The sky catches us again, laughing.
This does not soothe me. I am an anxious animal—I scan my environment, gauge my neighbors’ reactions, try to master uncertainty through observation. Instinct is like a dog-eared manual, usually shoved into a drawer but thumbed through in times of need.
Jesus, this plane is having a full-on seizure.
From the window, I make eye contact with the woman in my row’s aisle seat. Her husband sits in front of her, reassuringly bulky and bearded.
I'd noticed them when they first strode on board—she with her brightly patterned dress and coral red lipstick, he with his t-shirt a little too tight, wafting cologne that I couldn’t actually smell but could practically see. Mr. and Ms. Vivacious. I’d felt a little self-conscious about my own sweatpants, but now…
Now I find myself latching onto their European blasé like some sort of emergency blanket. Surely...they are too glamorous to die! (And so, surely I am included by association???).
The woman and I smile at each other, almost conspiratorial in our fear.
Haha, we say with our eyes, the pinched smirk of our lips, isn’t this quite the ride and isn’t it so dramatic of us to think that this could be it?
To think that we could be special enough to end up on the news?

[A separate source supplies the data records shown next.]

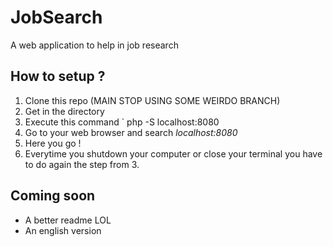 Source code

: # JobSearch
A web application to help in job research

## How to setup ?

1. Clone this repo (MAIN STOP USING SOME WEIRDO BRANCH)
2. Get in the directory
3. Execute this command
` php -S localhost:8080
4. Go to your web browser and search *localhost:8080*
5. Here you go !
6. Everytime you shutdown your computer or close your terminal you have to do again the step from 3.


## Coming soon

- A better readme LOL
- An english version
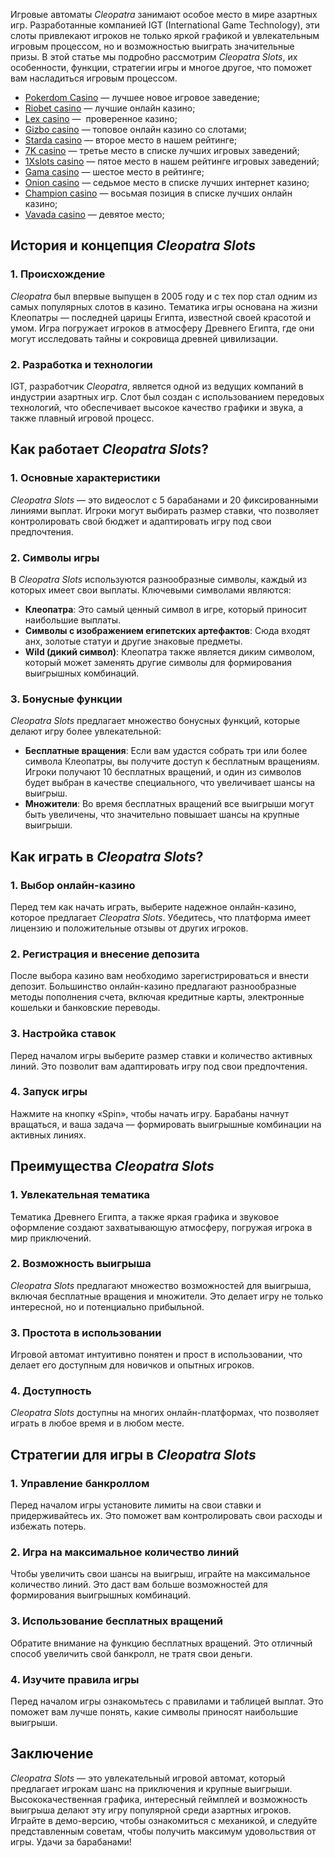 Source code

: Игровые автоматы *Cleopatra* занимают особое место в мире азартных игр. Разработанные компанией IGT (International Game Technology), эти слоты привлекают игроков не только яркой графикой и увлекательным игровым процессом, но и возможностью выиграть значительные призы. В этой статье мы подробно рассмотрим *Cleopatra Slots*, их особенности, функции, стратегии игры и многое другое, что поможет вам насладиться игровым процессом.

* [Pokerdom Casino](https://brandplay.link/FwVc4f) — лучшее новое игровое заведение;
* [Riobet casino](https://brandplay.link/TnjsxFvH) — лучшие онлайн казино;
* [Lex casino](https://brandplay.link/VMqNXPFs) —  проверенное казино;
* [Gizbo casino](https://brandplay.link/rvzLrVLp) — топовое онлайн казино со слотами;
* [Starda casino](https://brandplay.link/HDcDrxLk) — второе место в нашем рейтинге;
* [7K casino](https://brandplay.link/dd46bNgD) — третье место в списке лучших игровых заведений;
* [1Xslots casino](https://brandplay.link/J2ZbqMPZ) — пятое место в нашем рейтинге игровых заведений;
* [Gama casino](https://brandplay.link/RD52jZbL) — шестое место в рейтинге;
* [Onion casino](https://brandplay.link/8LcS6Djb) — седьмое место в списке лучших интернет казино;
* [Champion casino](https://temon-gter.cfd/go/9n8?p56190p303844p3509t17502) — восьмая позиция в списке лучших онлайн казино;
* [Vavada casino](https://vavadapartner.pro/?promo=75590753-cc8b-4c4a-8d71-99b7a2293439-jud\&target=register) — девятое место;

## История и концепция *Cleopatra Slots*

### 1. Происхождение

*Cleopatra* был впервые выпущен в 2005 году и с тех пор стал одним из самых популярных слотов в казино. Тематика игры основана на жизни Клеопатры — последней царицы Египта, известной своей красотой и умом. Игра погружает игроков в атмосферу Древнего Египта, где они могут исследовать тайны и сокровища древней цивилизации.

### 2. Разработка и технологии

IGT, разработчик *Cleopatra*, является одной из ведущих компаний в индустрии азартных игр. Слот был создан с использованием передовых технологий, что обеспечивает высокое качество графики и звука, а также плавный игровой процесс.

## Как работает *Cleopatra Slots*?

### 1. Основные характеристики

*Cleopatra Slots* — это видеослот с 5 барабанами и 20 фиксированными линиями выплат. Игроки могут выбирать размер ставки, что позволяет контролировать свой бюджет и адаптировать игру под свои предпочтения.

### 2. Символы игры

В *Cleopatra Slots* используются разнообразные символы, каждый из которых имеет свои выплаты. Ключевыми символами являются:

* **Клеопатра**: Это самый ценный символ в игре, который приносит наибольшие выплаты.
* **Символы с изображением египетских артефактов**: Сюда входят анх, золотые статуи и другие знаковые предметы.
* **Wild (дикий символ)**: Клеопатра также является диким символом, который может заменять другие символы для формирования выигрышных комбинаций.

### 3. Бонусные функции

*Cleopatra Slots* предлагает множество бонусных функций, которые делают игру более увлекательной:

* **Бесплатные вращения**: Если вам удастся собрать три или более символа Клеопатры, вы получите доступ к бесплатным вращениям. Игроки получают 10 бесплатных вращений, и один из символов будет выбран в качестве специального, что увеличивает шансы на выигрыш.
* **Множители**: Во время бесплатных вращений все выигрыши могут быть увеличены, что значительно повышает шансы на крупные выигрыши.

## Как играть в *Cleopatra Slots*?

### 1. Выбор онлайн-казино

Перед тем как начать играть, выберите надежное онлайн-казино, которое предлагает *Cleopatra Slots*. Убедитесь, что платформа имеет лицензию и положительные отзывы от других игроков.

### 2. Регистрация и внесение депозита

После выбора казино вам необходимо зарегистрироваться и внести депозит. Большинство онлайн-казино предлагают разнообразные методы пополнения счета, включая кредитные карты, электронные кошельки и банковские переводы.

### 3. Настройка ставок

Перед началом игры выберите размер ставки и количество активных линий. Это позволит вам адаптировать игру под свои предпочтения.

### 4. Запуск игры

Нажмите на кнопку «Spin», чтобы начать игру. Барабаны начнут вращаться, и ваша задача — формировать выигрышные комбинации на активных линиях.

## Преимущества *Cleopatra Slots*

### 1. Увлекательная тематика

Тематика Древнего Египта, а также яркая графика и звуковое оформление создают захватывающую атмосферу, погружая игрока в мир приключений.

### 2. Возможность выигрыша

*Cleopatra Slots* предлагают множество возможностей для выигрыша, включая бесплатные вращения и множители. Это делает игру не только интересной, но и потенциально прибыльной.

### 3. Простота в использовании

Игровой автомат интуитивно понятен и прост в использовании, что делает его доступным для новичков и опытных игроков.

### 4. Доступность

*Cleopatra Slots* доступны на многих онлайн-платформах, что позволяет играть в любое время и в любом месте.

## Стратегии для игры в *Cleopatra Slots*

### 1. Управление банкроллом

Перед началом игры установите лимиты на свои ставки и придерживайтесь их. Это поможет вам контролировать свои расходы и избежать потерь.

### 2. Игра на максимальное количество линий

Чтобы увеличить свои шансы на выигрыш, играйте на максимальное количество линий. Это даст вам больше возможностей для формирования выигрышных комбинаций.

### 3. Использование бесплатных вращений

Обратите внимание на функцию бесплатных вращений. Это отличный способ увеличить свой банкролл, не тратя свои деньги.

### 4. Изучите правила игры

Перед началом игры ознакомьтесь с правилами и таблицей выплат. Это поможет вам лучше понять, какие символы приносят наибольшие выигрыши.

## Заключение

*Cleopatra Slots* — это увлекательный игровой автомат, который предлагает игрокам шанс на приключения и крупные выигрыши. Высококачественная графика, интересный геймплей и возможность выигрыша делают эту игру популярной среди азартных игроков. Играйте в демо-версию, чтобы ознакомиться с механикой, и следуйте представленным советам, чтобы получить максимум удовольствия от игры. Удачи за барабанами!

There’s a Kindle on my lap, a novel on hers, and I notice that neither of us has tapped or flipped to a new page in the past fifteen minutes. This is actually kind of hilarious.
At this point I go a bit disjointed:
This plane ticket is less than half the price of EDC, and probably has double the drops.
Have I always been this easily stressed? I’ve solo-traveled before. I’ve had layovers, I’ve been sleep-deprived. Am I old?? Maybe once you hit 30, your body changes at a cellular level. Maybe that’s when biochemical signals transform death from a someday-concept into an everyday-feeling.
Crap, am I turning into my mom? She’s become increasingly convinced that cancer is in the kitchen, and disaster right outside the front door. Oh my God, she is going to kill me if I die. She’ll be devastated but even worse, she’ll be right. It would be so incredibly ridiculous to die on vacation.
Another gut-wrenching drop. I wonder what would happen if we just…kept falling.
The man in front of me is hunched over like a vomit-flavored shrimp. The flight attendant is actively avoiding my eyes. I text one of my friends some profound last words, "lol this plane ride is bumpy af juuust letting you know haha" but there’s no signal, so the message hangs.
In the meantime, our plane continues to impersonate an elevator.
(If you have plane anxiety, definitely don’t watch Society of the Snow on Netflix, because at this point I can't help but visualize a mountain face suddenly forcing itself up against the window like some sort of giant squid—hello!)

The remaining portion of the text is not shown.